The Verge reported existence of the app on Friday, and Earlier this morning, WindowsBlogItalia posted a handful of images from the app, which is currently in internal beta testing at Microsoft. Now, Windows Central has even more images from the app in action, revealing a little more about the layout and capabilities.
On the forefront, Work Assistant seem to be very straightforward. Users can add multiple accounts to the service, and then either type in or verbally search for their Office documents. The search engine notices file names, location (where it is stored), file type, and when the file was last accessed.

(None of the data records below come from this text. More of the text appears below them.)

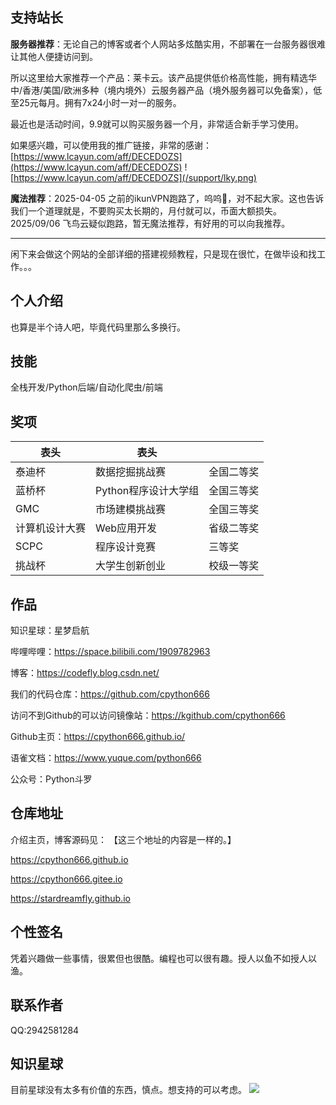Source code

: ## 支持站长
**服务器推荐**：无论自己的博客或者个人网站多炫酷实用，不部署在一台服务器很难让其他人便捷访问到。  

所以这里给大家推荐一个产品：莱卡云。该产品提供低价格高性能，拥有精选华中/香港/美国/欧洲多种（境内境外）云服务器产品（境外服务器可以免备案），低至25元每月。拥有7x24小时一对一的服务。  

最近也是活动时间，9.9就可以购买服务器一个月，非常适合新手学习使用。  

如果感兴趣，可以使用我的推广链接，非常的感谢：[https://www.lcayun.com/aff/DECEDOZS](https://www.lcayun.com/aff/DECEDOZS)
![https://www.lcayun.com/aff/DECEDOZS](/support/lky.png)


**魔法推荐**：2025-04-05 之前的ikunVPN跑路了，呜呜🥹，对不起大家。这也告诉我们一个道理就是，不要购买太长期的，月付就可以，币面大额损失。  
2025/09/06 飞鸟云疑似跑路，暂无魔法推荐，有好用的可以向我推荐。  

<!-- 现在发现了一个很实惠的vpn站点，使用站长的邀请链接注册账号充值，可以让站长获得一些佣金，谢谢大家支持.
注册链接：
[https://fn1.476579.xyz/#/register?code=JwHkdnDm](https://fn1.476579.xyz/#/register?code=JwHkdnDm)
![https://fn1.476579.xyz/#/register?code=JwHkdnDm](/support/fny.png) -->

---

闲下来会做这个网站的全部详细的搭建视频教程，只是现在很忙，在做毕设和找工作。。。

## 个人介绍

也算是半个诗人吧，毕竟代码里那么多换行。
## 技能

全栈开发/Python后端/自动化爬虫/前端

## 奖项

| 表头           | 表头                 |            |
| -------------- | -------------------- | ---------- |
| 泰迪杯         | 数据挖掘挑战赛       | 全国二等奖 |
| 蓝桥杯         | Python程序设计大学组 | 全国三等奖 |
| GMC            | 市场建模挑战赛       | 全国三等奖 |
| 计算机设计大赛 | Web应用开发          | 省级二等奖 |
| SCPC           | 程序设计竞赛         | 三等奖     |
| 挑战杯         | 大学生创新创业       | 校级一等奖 |

## 作品



知识星球：星梦启航


哔哩哔哩：https://space.bilibili.com/1909782963

博客：https://codefly.blog.csdn.net/

我们的代码仓库：https://github.com/cpython666

访问不到Github的可以访问镜像站：https://kgithub.com/cpython666

Github主页：https://cpython666.github.io/

语雀文档：https://www.yuque.com/python666

公众号：Python斗罗

## 仓库地址

介绍主页，博客源码见：
【这三个地址的内容是一样的。】

https://cpython666.github.io

https://cpython666.gitee.io

https://stardreamfly.github.io

## 个性签名

凭着兴趣做一些事情，很累但也很酷。编程也可以很有趣。授人以鱼不如授人以渔。



## 联系作者

QQ:2942581284



## 知识星球
目前星球没有太多有价值的东西，慎点。想支持的可以考虑。
![](/qrcode/zsxq.jpg)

Commands for the service include Find, Open, view, edit, load, Share, send, email (with a person or with your previous, current, or next meeting). Examples given of complete commands include:
- 'Send my planning deck to Kat Larsson'
- 'Share my formula bar spec with my current meeting'
- 'Open the strategy document from last week'
As consumers, academics, and businesses move more and more to the cloud, being able to find information is going to be important. Office Work Assistant appears to be a simple but powerful solution for users, who can then ask their phones where that document is based on various metadata points.
No word on an exact release for Office Work Assistant, but seeing as the Office apps for Windows 10 can be updated through the Store at any time, Windows Phone users get it right quick when it is ready.
Big thanks to Jesse Leskinen for the images!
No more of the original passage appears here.